··· Listed records ···

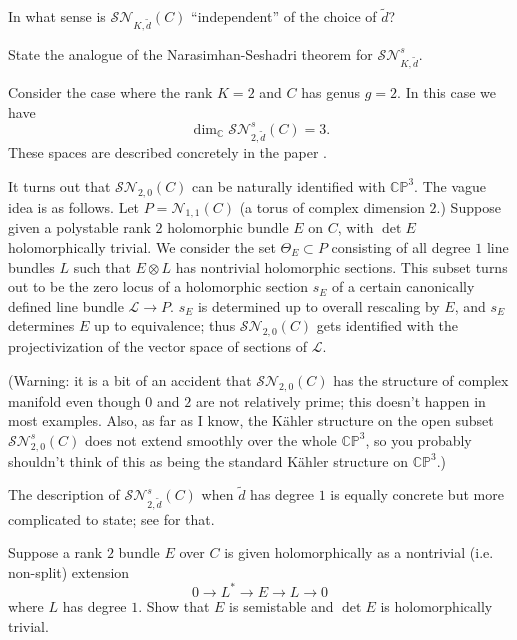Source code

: \documentclass[12pt,letterpaper,reqno]{article}
\numberwithin{equation}{section}
\newcommand{\cL}{\ensuremath{\mathcal L}}
\newcommand{\cS}{\ensuremath{\mathcal S}}
\newcommand{\cN}{\ensuremath{\mathcal N}}
\newcommand{\C}{\ensuremath{\mathbb C}}
\newcommand{\PP}{\ensuremath{\mathbb P}}
\newcommand{\kahler}{K\"ahler\xspace}
\begin{document}
\begin{exercise} In what sense is $\cS\cN_{K,\tilde d}(C)$ ``independent''
of the choice of $\tilde d$?
\end{exercise}

\begin{exercise} State the analogue of the Narasimhan-Seshadri theorem
for $\cS\cN^s_{K,\tilde d}$.
\end{exercise}


\begin{example} Consider the case where the rank $K=2$ and
$C$ has genus $g = 2$. In this case we have
\begin{equation}
\dim_\C \cS\cN^s_{2,\tilde d}(C) = 3.
\end{equation}
These spaces are described concretely
in the paper \cite{MR0242185}.

It turns out that
$\cS\cN_{2,0}(C)$ can be naturally identified with $\C\PP^3$.
The vague idea is as follows.
Let $P = \cN_{1,1}(C)$ (a torus of complex dimension $2$.)
Suppose given a polystable rank $2$ holomorphic bundle $E$ on $C$, with
$\det E$ holomorphically trivial.
We consider the set $\Theta_E \subset P$ consisting of all degree
$1$ line bundles $L$ such that $E \otimes L$ has nontrivial holomorphic
sections. This subset turns out to be the zero locus of a holomorphic
section $s_E$ of
a certain canonically defined line bundle $\cL \to P$.
$s_E$ is determined up to overall rescaling by $E$, and
$s_E$ determines $E$ up to equivalence; thus
$\cS\cN_{2,0}(C)$ gets identified with the projectivization
of the vector space of sections of $\cL$.

(Warning: it is a bit of an accident that $\cS\cN_{2,0}(C)$
has the structure of complex manifold even though $0$ and $2$
are not relatively prime; this doesn't happen in most
examples. Also, as far as I know,
the \kahler structure on the open subset $\cS\cN^s_{2,0}(C)$
does not extend smoothly over the whole $\C\PP^3$, so you probably
shouldn't think of this as being the standard \kahler structure on
$\C\PP^3$.)

The description of $\cS\cN^s_{2,\tilde d}(C)$ when $\tilde d$ has degree
$1$ is equally concrete but more complicated to state; see \cite{MR0242185}
for that.

\end{example}


\begin{exercise} Suppose
a rank $2$ bundle $E$ over $C$ is given holomorphically as a
nontrivial (i.e. non-split) extension
\begin{equation}
0 \to L^* \to E \to L \to 0
\end{equation}
where $L$ has degree $1$.
Show that $E$ is semistable and $\det E$ is holomorphically trivial.
\end{exercise}
\end{document}
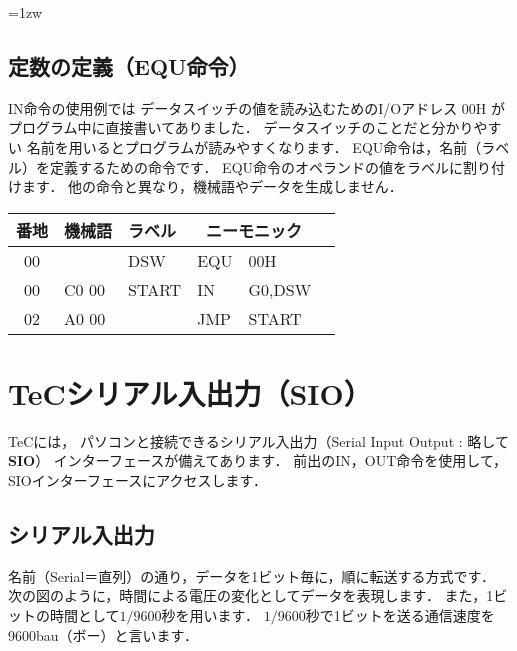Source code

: \begin{framed}{\parindent=1zw
\subsection*{定数の定義（EQU命令）}
{\small IN命令の使用例では
データスイッチの値を読み込むためのI/Oアドレス 00H が
プログラム中に直接書いてありました．
データスイッチのことだと分かりやすい
名前を用いるとプログラムが読みやすくなります．
EQU命令は，名前（ラベル）を定義するための命令です．
EQU命令のオペランドの値をラベルに割り付けます．
他の命令と異なり，機械語やデータを生成しません．

{\tt\small\begin{center}
\begin{tabular}{|c|l|l|l l|l}
\hline
番地 & 機械語 & ラベル & \multicolumn{2}{|c|}{ニーモニック} \\
\hline
00 &       & DSW   & EQU  & 00H     \\
00 & C0 00 & START & IN   & G0,DSW  \\
02 & A0 00 &       & JMP  & START   \\ 
\hline
\end{tabular}
\end{center}}}
}\end{framed}

\newpage
\section{TeCシリアル入出力（SIO）}
\label{sio}
TeCには，
パソコンと接続できるシリアル入出力（Serial Input Output : 略して {\bf SIO}）
インターフェースが備えてあります．
前出のIN，OUT命令を使用して，
SIOインターフェースにアクセスします．

\subsection{シリアル入出力}
名前（Serial＝直列）の通り，データを1ビット毎に，順に転送する方式です．
次の図のように，時間による電圧の変化としてデータを表現します．
また，1ビットの時間として$1/9600$秒を用います．
$1/9600$秒で1ビットを送る通信速度を9600bau（ボー）と言います．


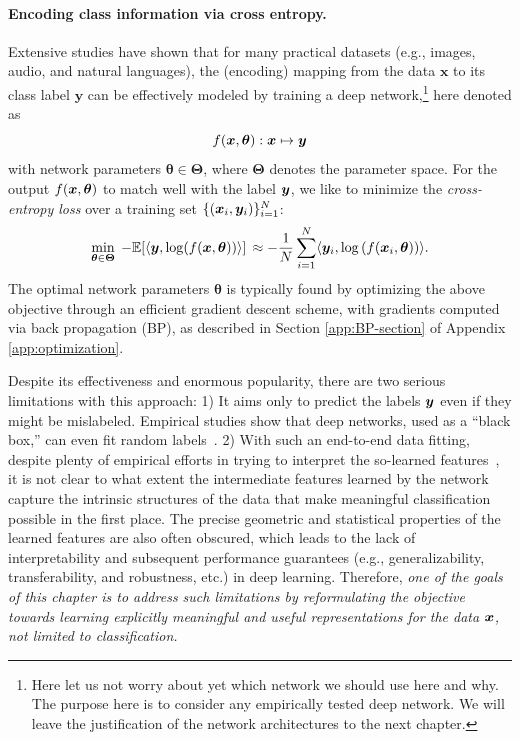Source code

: \documentclass[../../book-main.tex]{subfiles}
\begin{document}
\paragraph{Encoding class information via cross entropy.}  Extensive studies have shown that for many practical datasets (e.g., images, audio, and natural languages), the (encoding) mapping from the data $\bm{x}$ to its class label $\bm{y}$ can be effectively modeled by training a deep network,\footnote{Here let us not worry about yet which network we should use here and why. The purpose here is to consider any empirically tested deep network. We will leave the justification of the network architectures to the next chapter.} here denoted as $$f(\bm{x}, \bm \theta):\bm{x} \mapsto \bm{y}$$ with network parameters $\bm \theta \in \bm \Theta$, where $\bm \Theta$ denotes the parameter space. For the output $f(\bm{x}, \bm \theta)$ to match well with the label $\bm{y}$, we like to  minimize the {\em cross-entropy loss} over a training set $\{(\bm{x}_i, \bm{y}_i)\}_{i=1}^N$: 
\begin{equation}
   \min_{\bm \theta \in \bm \Theta} \; - \mathbb{E}[\langle \bm{y}, \log(f(\bm{x}, \bm \theta)) \rangle] \, \approx - \frac{1}{N}\sum_{i=1}^N \langle \bm{y}_i, \log\left(f(\bm{x}_i, \bm \theta)\right) \rangle.
   \label{chap4-eqn:cross-entropy}
\end{equation}
The optimal network parameters $\bm \theta $ is typically found by optimizing the above objective through an efficient gradient descent scheme, with gradients computed via back propagation (BP), as described in Section \ref{app:BP-section} of Appendix \ref{app:optimization}.

Despite its effectiveness and enormous popularity, there are two serious limitations with this approach:  1) It aims only to predict the labels $\bm{y}$ even if they might be mislabeled. Empirical studies show that deep networks, used as a ``black box,'' can even fit random labels~\cite{zhang2017understanding}.
2) With such an end-to-end data fitting,
despite plenty of empirical efforts in trying to interpret the so-learned features~\cite{Zeiler-ECCV2014},
it is not clear to what extent the intermediate features learned by the network capture the intrinsic structures of the data that make meaningful classification possible in the first place. The precise geometric and statistical properties of the learned features are also often obscured, which leads to the lack of interpretability and subsequent performance guarantees (e.g., generalizability, transferability, and robustness, etc.) in deep learning.
Therefore, {\em one of the goals of this chapter is to address such limitations by reformulating the objective towards learning explicitly meaningful and useful representations for the data $\bm{x}$, not limited to classification.}
\end{document}
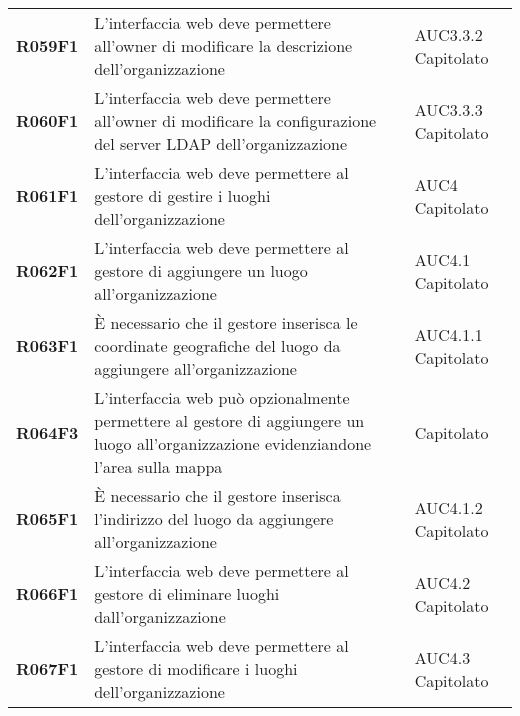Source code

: \documentclass[../analisi-dei-requisiti.tex]{subfiles}
\begin{document}
\begin{longtable}[H]{>{\centering\bfseries}m{3cm} >{\centering}m{10cm} >{\centering\arraybackslash}m{3cm}}
  R059F1                               & L'interfaccia web deve permettere all'owner di modificare la descrizione dell'organizzazione                                                                                                            & AUC3.3.2 Capitolato           \\
  R060F1                               & L'interfaccia web deve permettere all'owner di modificare la configurazione del server LDAP dell'organizzazione                                                                                         & AUC3.3.3 Capitolato           \\

  R061F1                               & L'interfaccia web deve permettere al gestore di gestire i luoghi dell'organizzazione                                                                                                                    & AUC4 Capitolato               \\
  R062F1                               & L'interfaccia web deve permettere al gestore di aggiungere un luogo all'organizzazione                                                                                                                  & AUC4.1 Capitolato             \\
  R063F1                               & È necessario che il gestore inserisca le coordinate geografiche del luogo da aggiungere all'organizzazione                                                                                              & AUC4.1.1 Capitolato           \\
  R064F3                               & L'interfaccia web può opzionalmente permettere al gestore di aggiungere un luogo all'organizzazione evidenziandone l'area sulla mappa                                                                   & Capitolato                    \\
  R065F1                               & È necessario che il gestore inserisca l'indirizzo del luogo da aggiungere all'organizzazione                                                                                                            & AUC4.1.2 Capitolato           \\
  R066F1                               & L'interfaccia web deve permettere al gestore di eliminare luoghi dall'organizzazione                                                                                                                    & AUC4.2 Capitolato             \\
  R067F1                               & L'interfaccia web deve permettere al gestore di modificare i luoghi dell'organizzazione                                                                                                                 & AUC4.3 Capitolato             \\

\end{longtable}
\end{document}
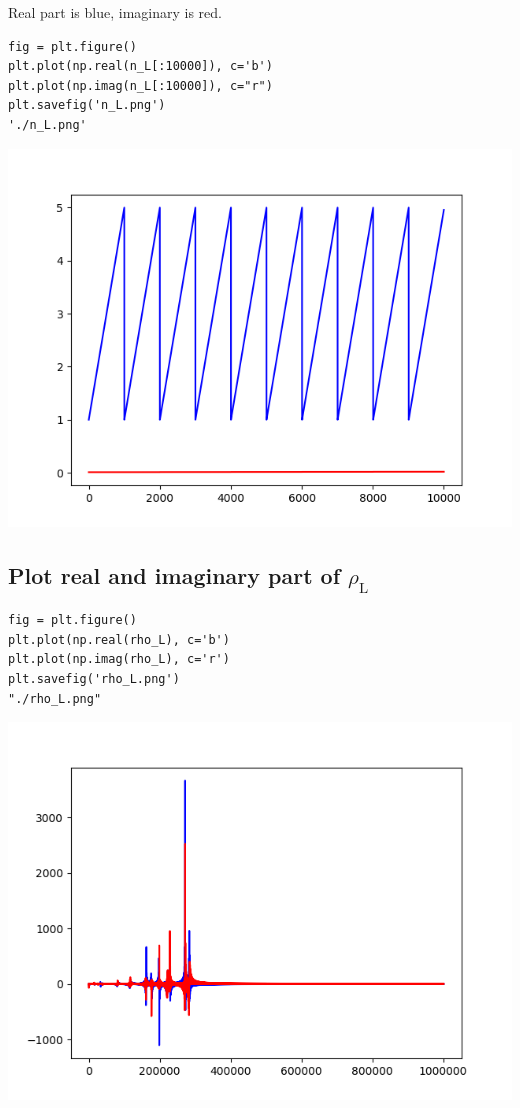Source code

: \documentclass[11pt]{article}
\begin{document}
Real part is blue, imaginary is red.

\begin{verbatim}
fig = plt.figure()
plt.plot(np.real(n_L[:10000]), c='b')
plt.plot(np.imag(n_L[:10000]), c="r")
plt.savefig('n_L.png')
'./n_L.png'

\end{verbatim}

\begin{center}
\includegraphics[width=.9\linewidth]{./n_L.png}
\end{center}

\subsection{Plot real and imaginary part of \(\rho_{\text{L}}\)}
\label{sec:orgc9d8cf9}

\begin{verbatim}
fig = plt.figure()
plt.plot(np.real(rho_L), c='b')
plt.plot(np.imag(rho_L), c='r')
plt.savefig('rho_L.png')
"./rho_L.png"
\end{verbatim}

\begin{center}
\includegraphics[width=.9\linewidth]{./rho_L.png}
\end{center}
\end{document}
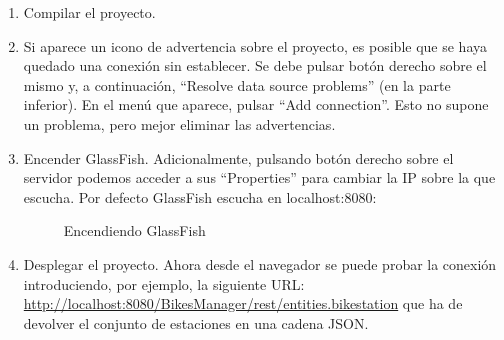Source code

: \begin{enumerate}
	\item Compilar el proyecto.
	\item Si aparece un icono de advertencia sobre el proyecto, es posible que se haya quedado una conexión sin establecer. Se debe pulsar botón derecho sobre el mismo y, a continuación, ``Resolve data source problems'' (en la parte inferior). En el menú que aparece, pulsar ``Add connection''. Esto no supone un problema, pero mejor eliminar las advertencias.
	\item Encender GlassFish. Adicionalmente, pulsando botón derecho sobre el servidor podemos acceder a sus ``Properties'' para cambiar la IP sobre la que escucha. Por defecto GlassFish escucha en localhost:8080:
	\begin{figure} [!htb]
		\centering
		\caption{Encendiendo GlassFish}
		\label{fig:server_8}
	\end{figure}
	\FloatBarrier
	\item Desplegar el proyecto. Ahora desde el navegador se puede probar la conexión introduciendo, por ejemplo, la siguiente URL: \url{http://localhost:8080/BikesManager/rest/entities.bikestation} que ha de devolver el conjunto de estaciones en una cadena JSON.
\end{enumerate}


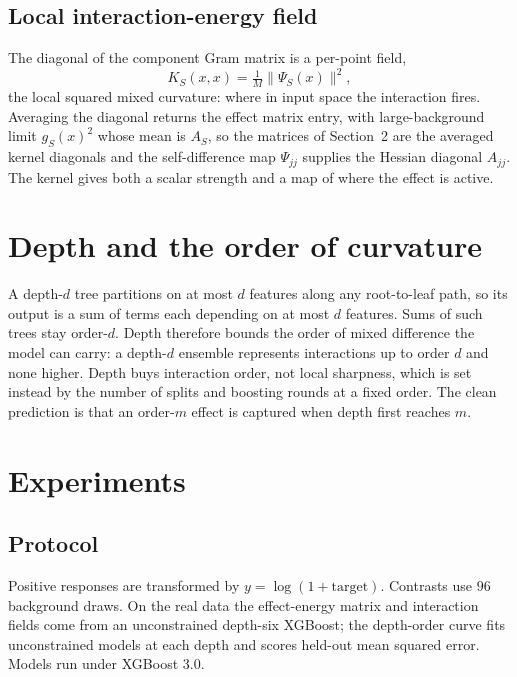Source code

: \documentclass[11pt]{article}
\begin{document}
\subsection{Local interaction-energy field}

The diagonal of the component Gram matrix is a per-point field,
\begin{equation}
 K_S(x,x)=\tfrac1M\lVert\Psi_S(x)\rVert^2,
\end{equation}
the local squared mixed curvature: where in input space the interaction fires.
Averaging the diagonal returns the effect matrix entry, with large-background
limit $g_S(x)^2$ whose mean is $A_S$, so the matrices of Section~2 are the averaged
kernel diagonals and the self-difference map $\Psi_{jj}$ supplies the Hessian
diagonal $A_{jj}$. The kernel gives both a scalar strength and a map of where the
effect is active.

\section{Depth and the order of curvature}

A depth-$d$ tree partitions on at most $d$ features along any root-to-leaf path, so
its output is a sum of terms each depending on at most $d$ features. Sums of such
trees stay order-$d$. Depth therefore bounds the order of mixed difference the
model can carry: a depth-$d$ ensemble represents interactions up to order $d$ and
none higher. Depth buys interaction order, not local sharpness, which is set
instead by the number of splits and boosting rounds at a fixed order. The clean
prediction is that an order-$m$ effect is captured when depth first reaches $m$.

\section{Experiments}

\subsection{Protocol}

Positive responses are transformed by $y=\log(1+\text{target})$. Contrasts use $96$
background draws. On the real data the effect-energy matrix and interaction fields
come from an unconstrained depth-six XGBoost; the depth-order curve fits
unconstrained models at each depth and scores held-out mean squared error. Models
run under XGBoost 3.0.
\end{document}

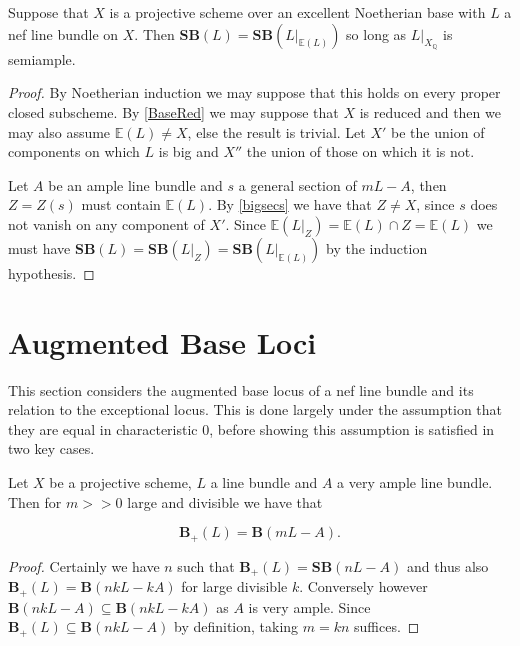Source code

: \documentclass[a4paper,12pt]{book}
\newcommand{\SB}{\mathbf{SB}}
\newcommand{\BB}{\mathbf{B}}
\newcommand{\BS}{\mathbf{B}_{+}}
\newcommand\myworries[1]{\textcolor{red}{#1}}
\begin{document}
\begin{corollary}\label{Main_Loci2}
	Suppose that $X$ is a projective scheme over an excellent Noetherian base with $L$ a nef line bundle on $X$. Then $\SB(L)=\SB(L|_{\mathbb{E}(L)})$ so long as $L|_{X_{\mathbb{Q}}}$ is semiample.
\end{corollary}
\begin{proof}
	By Noetherian induction we may suppose that this holds on every proper closed subscheme. By \autoref{BaseRed} we may suppose that $X$ is reduced and then we may also assume $\mathbb{E}(L) \neq X$, else the result is trivial. Let $X'$ be the union of components on which $L$ is big and $X''$ the union of those on which it is not.
	
	Let $A$ be an ample line bundle and $s$ a general section of $mL-A$, then $Z=Z(s)$ must contain $\mathbb{E}(L)$. By \autoref{bigsecs} we have that $Z \neq X$, since $s$ does not vanish on any component of $X'$. Since $\mathbb{E}(L|_{Z}) = \mathbb{E}(L)\cap Z= \mathbb{E}(L)$ we must have $\SB(L)=\SB(L|_{Z})=\SB(L|_{\mathbb{E}(L)})$ by the induction hypothesis. 
\end{proof}



\section{Augmented Base Loci}

This section considers the augmented base locus of a nef line bundle and its relation to the exceptional locus. This is done largely under the assumption that they are equal in characteristic $0$, before showing this assumption is satisfied in two key cases.


\begin{lemma}\label{amp}
	Let $X$ be a projective scheme, $L$ a line bundle and $A$ a very ample line bundle. Then for $m>>0$ large and divisible we have that 
	
	$$\BS(L)=\BB(mL-A).$$
\end{lemma}

\begin{proof}
	Certainly we have $n$ such that $\BS(L)=\SB(nL-A)$ and thus also $\BS(L)=\BB(nkL-kA)$ for large divisible $k$. Conversely however $\BB(nkL-A)\subseteq \BB(nkL-kA)$ as $A$ is very ample. Since $\BS(L)\subseteq \BB(nkL-A)$ by definition, taking $m=kn$ suffices.
\end{proof}
\end{document}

···

• _Prompt_
Give the lines again exactly, beginning with the first line of the records above and ending with the line that contains "rank $K=2$ and", and include no pictures.

• _Completed task_
Source code

: \documentclass[12pt,letterpaper,reqno]{article}
\numberwithin{equation}{section}
\newcommand{\cL}{\ensuremath{\mathcal L}}
\newcommand{\cS}{\ensuremath{\mathcal S}}
\newcommand{\cN}{\ensuremath{\mathcal N}}
\newcommand{\C}{\ensuremath{\mathbb C}}
\newcommand{\PP}{\ensuremath{\mathbb P}}
\newcommand{\kahler}{K\"ahler\xspace}
\begin{document}
\begin{exercise} In what sense is $\cS\cN_{K,\tilde d}(C)$ ``independent''
of the choice of $\tilde d$?
\end{exercise}

\begin{exercise} State the analogue of the Narasimhan-Seshadri theorem
for $\cS\cN^s_{K,\tilde d}$.
\end{exercise}


\begin{example} Consider the case where the rank $K=2$ and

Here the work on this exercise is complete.